In other words, TSB can be seen perhaps as a bank not tainted by the sins of the past.
And, unlike Lloyds, it will begin life with loans no greater than the value of its deposits - so it will not be borrowing from investors, and will therefore be less vulnerable to powerful money managers deciding that they don't like the cut of its jib (which is part of what sunk HBOS, the huge loss making bank rescued by Lloyds and taxpayers in the autumn of 2008).
Customer options
But some Lloyds customers, as they have told me on Twitter, don't like the idea of being marched off into a new bank.
What can they do if they don't want to join the TSB?
"If customers want, after the transaction is closed, they can close their accounts with TSB and move to Lloyds, or they can close their accounts with Lloyds and go to TSB, either of the two".
He hopes there won't be much of that migration, because he believes that the separation of TSB will be what he calls "seamless" - which means that customers should not experience any disruption of service, or inconvenience, when the big separation happens next week.
And for those customers who tell me they are bemused about why they have been selected to go to TSB, or not selected, he insists it is nothing personal.
What Lloyds decided, in negotiation with the European Commission, is that the branches going into TSB would be those of the former Cheltenham & Gloucester Building Society and of Lloyds TSB Scotland (two firms bought by Lloyds yonks ago) and other branches selected on the basis that they "replicate Lloyds footprint in England and Wales".
So if you happen to bank at those branches, you are on your way to the TSB.
There were a couple of other things I wanted ask him about.
Scotland strategy
One was whether the outcome of the referendum on Scottish independence would have an impact on Lloyds very substantial operation in Scotland - where the bank has its registered office (or home, in a legal sense), and where it employs 17,000 people.
More precisely, if Scottish people vote for independence, would Lloyds retain its registered office in Edinburgh?
"That is a question we are monitoring quite carefully. Scotland is very important for us.
"We are monitoring what the Scottish people will want to do, and we will make a plan accordingly. We haven't yet concluded our analysis," Mr Horta-Osorio said.
Did he fear that if Lloyds was perceived by its creditors to be a bank located in a small economy, an independent Scotland, with fewer resources than Britain for bailing out banks in a crisis, the cost of borrowing for Lloyds would rise?
"It depends on how you organise geographically, how you have your legal vehicles, there are several solutions for that", he insisted.
'Lonely' leadership
And then I asked him about whether life at the top of a big company like Lloyds can be too stressful, too burdensome.
This is a resonant issue right now, following the recent suicide of Pierre Wauthier, chief financial office of the huge Swiss insurer, Zurich Insurance.

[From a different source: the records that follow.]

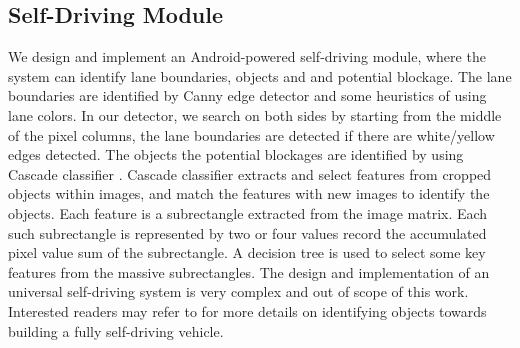 \subsection{Self-Driving Module}

We design and implement an Android-powered self-driving module, 
where the system can identify lane boundaries, objects and
and potential blockage. 
The lane boundaries are identified by Canny edge detector
\cite{canny1987computational} and some heuristics of 
using lane colors. 
In our detector, we search on both sides by starting from the 
middle of the pixel columns, the lane boundaries are detected if there are
white/yellow edges detected.
The objects the potential blockages are identified by using
Cascade classifier \cite{viola2001rapid}. 
Cascade classifier extracts and select features from cropped objects within images, 
and match the features with new images to identify the objects.    
Each feature is a subrectangle extracted from the image matrix. 
Each such subrectangle is represented by two or four values record 
the accumulated pixel value sum of the subrectangle.
A decision tree is used to select some key features from the massive
subrectangles. 
The design and implementation of an universal self-driving system is very
complex and out of scope of this work. 
Interested readers may refer to \cite{waymo, canny1987computational, viola2001rapid} for more
details on identifying objects towards building a fully self-driving vehicle. 

 




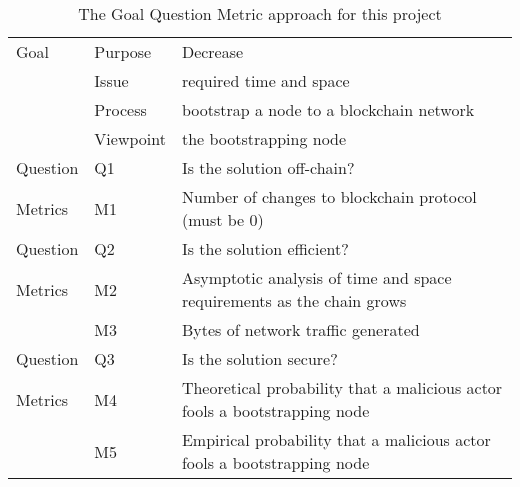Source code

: \begin{table}[h]
    \centering
    \begin{tabular}{|ll|l|}
        \hline
        Goal & Purpose    & Decrease \\
             & Issue      & required time and space \\
             & Process    & bootstrap a node to a blockchain network \\
             & Viewpoint  & the bootstrapping node \\ \hline

        Question & Q1 & Is the solution off-chain? \\ \hline
        Metrics  & M1 & Number of changes to blockchain protocol (must be 0) \\ \hline

        Question & Q2 & Is the solution efficient? \\ \hline
        Metrics  & M2 & Asymptotic analysis of time and space requirements as the chain grows \\
                 & M3 & Bytes of network traffic generated \\ \hline

        Question & Q3 & Is the solution secure? \\ \hline
        Metrics  & M4 & Theoretical probability that a malicious actor fools a bootstrapping node \\
                 & M5 & Empirical probability that a malicious actor fools a bootstrapping node \\
        \hline
    \end{tabular}
    \caption{The Goal Question Metric approach for this project}
    \label{tab:gqm}
\end{table}
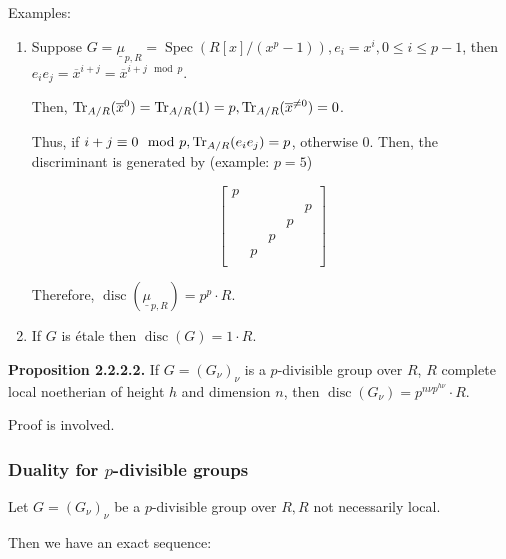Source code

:\documentclass{article}
\theoremstyle{definition}
\numberwithin{theorem}{subsection}
\begin{document}
    Examples:

    \begin{enumerate}[label=\arabic*)]
        \item Suppose \(G = \underline{\mu}_{p,R}  = \operatorname{Spec}\left( R[x] / (x^p - 1) \right), e_i = x^i, 0 \leq i \leq p-1\), then \(e_i e_j = \overline{x}^{i+j} = \overline{x}^{i + j \mod p}\).
        
        Then, \(\Tr_{A / R}(\overline{x}^0) = \Tr_{A / R}(1) = p, \Tr_{A / R}(\overline{x}^{\neq 0}) = 0\).
        
        Thus, if \(i+j \equiv 0 \mod p, \Tr_{A / R}(e_i e_j) = p\), otherwise \(0\). Then, the discriminant is generated by (example: \(p = 5\))

        \[
            \begin{bmatrix}
                p &  &  &  &  \\
                 &  &  &  & p \\
                 &  &  & p &  \\
                 &  & p &  &  \\
                 & p &  &  &  \\
            \end{bmatrix} 
        \]

        Therefore, \(\operatorname{disc}\left( \underline{\mu}_{p,R} \right) = p^p \cdot R\).
        
        \item If \(G\) is \'etale then \(\operatorname{disc}(G) = 1 \cdot R\).
    \end{enumerate} 

    \textbf{Proposition 2.2.2.2.} If \(G = (G_\nu)_\nu\) is  a \(p\)-divisible group over \(R\), \(R\) complete local noetherian of height \(h\) and dimension \(n\), then \(\operatorname{disc}(G_\nu) = p^{n\nu p^{h \nu}}\cdot R\). 

    Proof is involved.

    \subsubsection{Duality for \(p\)-divisible groups}

    Let \(G = (G_\nu)_\nu\) be a \(p\)-divisible group over \(R, R\) not necessarily local.

    Then we have an exact sequence:

    \begin{center}
    \end{center}
\end{document}
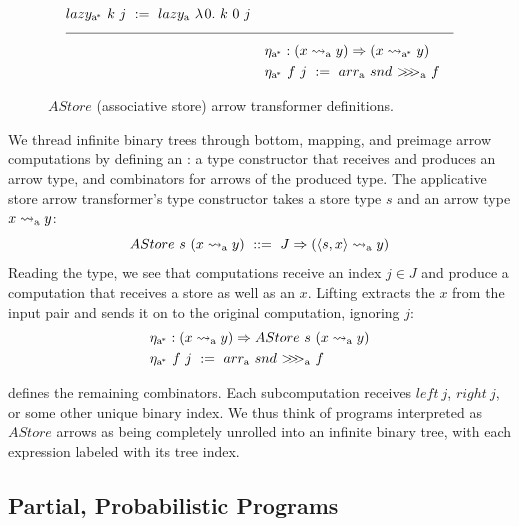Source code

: \begin{figure}[!tb]
\begin{align*}
\begin{aligned}[t]
\begin{aligned}[t]
		&\arrowlazy\genc~k~j \ := \ \arrowlazy\gen~\fun{0}{k~0~j}
	\end{aligned} \\
\\[-8pt]
\hline
\\[-8pt]
	&\begin{aligned}[t]
		&\arrowtrans\genc : (x \arrow\gen y) \tto (x \arrow\genc y) \\
		&\arrowtrans\genc~f~j \ := \ \arrowarr\gen~snd~\arrowcomp\gen~f
	\end{aligned}
\end{aligned}
\end{align*}
\bottomhrule
\caption[Associative store arrow transformer]{$AStore$ (associative store) arrow transformer definitions.}
\label{fig:astore-arrow-defs}
\end{figure}

We thread infinite binary trees through bottom, mapping, and preimage arrow computations by defining an : a type constructor that receives and produces an arrow type, and combinators for arrows of the produced type.
The applicative store arrow transformer's type constructor takes a store type $s$ and an arrow type $x \rightsquigarrow_\mathrm{a} y$:
\begin{equation}
	AStore~s~(x \rightsquigarrow_\mathrm{a} y) \ ::= \ J \Rightarrow (\langle{s,x}\rangle \rightsquigarrow_\mathrm{a} y)
\end{equation}
Reading the type, we see that computations receive an index $j \in J$ and produce a computation that receives a store as well as an $x$.
Lifting extracts the $x$ from the input pair and sends it on to the original computation, ignoring $j$:
\begin{equation}
\begin{aligned}
	&\eta_\mathrm{a^{\mspace{-2mu}*}} : (x \rightsquigarrow_\mathrm{a} y) \Rightarrow AStore~s~(x \rightsquigarrow_\mathrm{a} y) \\
	&\eta_\mathrm{a^{\mspace{-2mu}*}}~f~j \ := \ arr_\mathrm{a}~snd~{>}\mspace{-6mu}{>}\mspace{-6mu}{>}_\mathrm{a}~f
\end{aligned}
\end{equation}

 defines the remaining combinators.
Each subcomputation receives $left~j$, $right~j$, or some other unique binary index.
We thus think of programs interpreted as $AStore$ arrows as being completely unrolled into an infinite binary tree, with each expression labeled with its tree index.

\subsection{Partial, Probabilistic Programs}
\label{sec:probabilistic-programs}

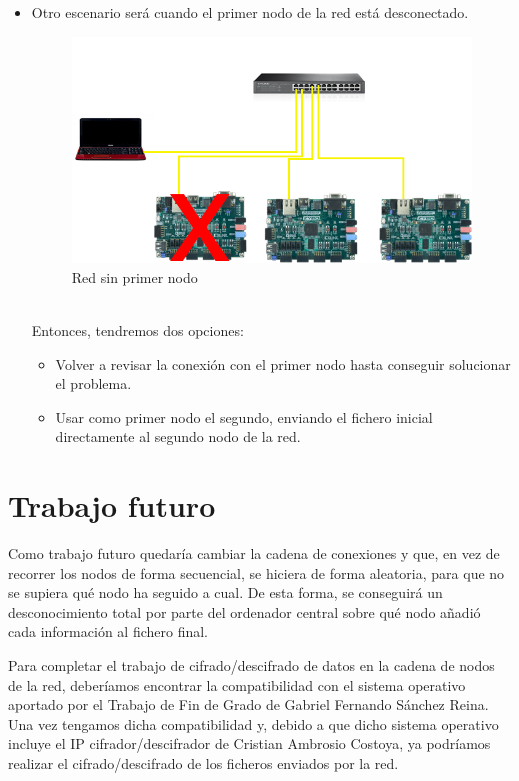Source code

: \begin{itemize}
\begin{figure}[h]
	\end{figure}
	\item Otro escenario será cuando el primer nodo de la red está desconectado.
	\begin{figure}[h]
		\centering
		\includegraphics[scale=0.5]{Epilogo/RedSinNodo1.png}
		\caption{Red sin primer nodo}
		\label{Red sin primer nodo}
	\end{figure}\\
	Entonces, tendremos dos opciones:
	\begin{itemize}
		\item Volver a revisar la conexión con el primer nodo hasta conseguir solucionar el problema.
		\item Usar como primer nodo el segundo, enviando el fichero inicial directamente al segundo nodo de la red.
	\end{itemize}
\end{itemize}

\section{Trabajo futuro}
Como trabajo futuro quedaría cambiar la cadena de conexiones y que, en vez de recorrer los nodos de forma secuencial, se hiciera de forma aleatoria, para que no se supiera qué nodo ha seguido a cual. De esta forma, se conseguirá un desconocimiento total por parte del ordenador central sobre qué nodo añadió cada información al fichero final.

Para completar el trabajo de cifrado/descifrado de datos en la cadena de nodos de la red, deberíamos encontrar la compatibilidad con el sistema operativo aportado por el Trabajo de Fin de Grado de Gabriel Fernando Sánchez Reina. Una vez tengamos dicha compatibilidad y, debido a que dicho sistema operativo incluye el IP cifrador/descifrador de Cristian Ambrosio Costoya, ya podríamos realizar el cifrado/descifrado de los ficheros enviados por la red.

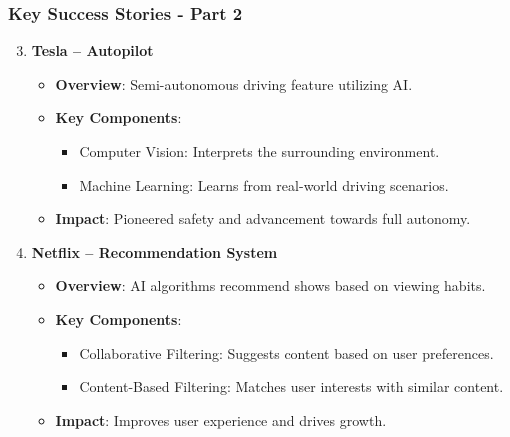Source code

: \documentclass[aspectratio=169]{beamer}
\begin{document}
\begin{frame}[fragile]
    \frametitle{Key Success Stories - Part 2}
    \begin{enumerate}
        \setcounter{enumi}{2}
        \item \textbf{Tesla – Autopilot}
        \begin{itemize}
            \item \textbf{Overview}: Semi-autonomous driving feature utilizing AI.
            \item \textbf{Key Components}:
            \begin{itemize}
                \item Computer Vision: Interprets the surrounding environment.
                \item Machine Learning: Learns from real-world driving scenarios.
            \end{itemize}
            \item \textbf{Impact}: Pioneered safety and advancement towards full autonomy.
        \end{itemize}

        \item \textbf{Netflix – Recommendation System}
        \begin{itemize}
            \item \textbf{Overview}: AI algorithms recommend shows based on viewing habits.
            \item \textbf{Key Components}:
            \begin{itemize}
                \item Collaborative Filtering: Suggests content based on user preferences.
                \item Content-Based Filtering: Matches user interests with similar content.
            \end{itemize}
            \item \textbf{Impact}: Improves user experience and drives growth.
        \end{itemize}
    \end{enumerate}
\end{frame}
\end{document}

Horta-Osorio is in a special position to answer this, because at the end of 2011 he was ordered by his doctors to take six to eight weeks off work, having been exhausted by the stresses of trying to rehabilitate Lloyds.
"Leadership is a lonely thing" he said. "When you have to make tough decisions in relation to strategy or very important issues you have to take them in the end alone.
"Responsibility increases the bigger and more difficult the situations are.
"In turn-around situations, such as in the case of Lloyds, you really have to make very tough decisions in critical moments and they normally can't be collegiate."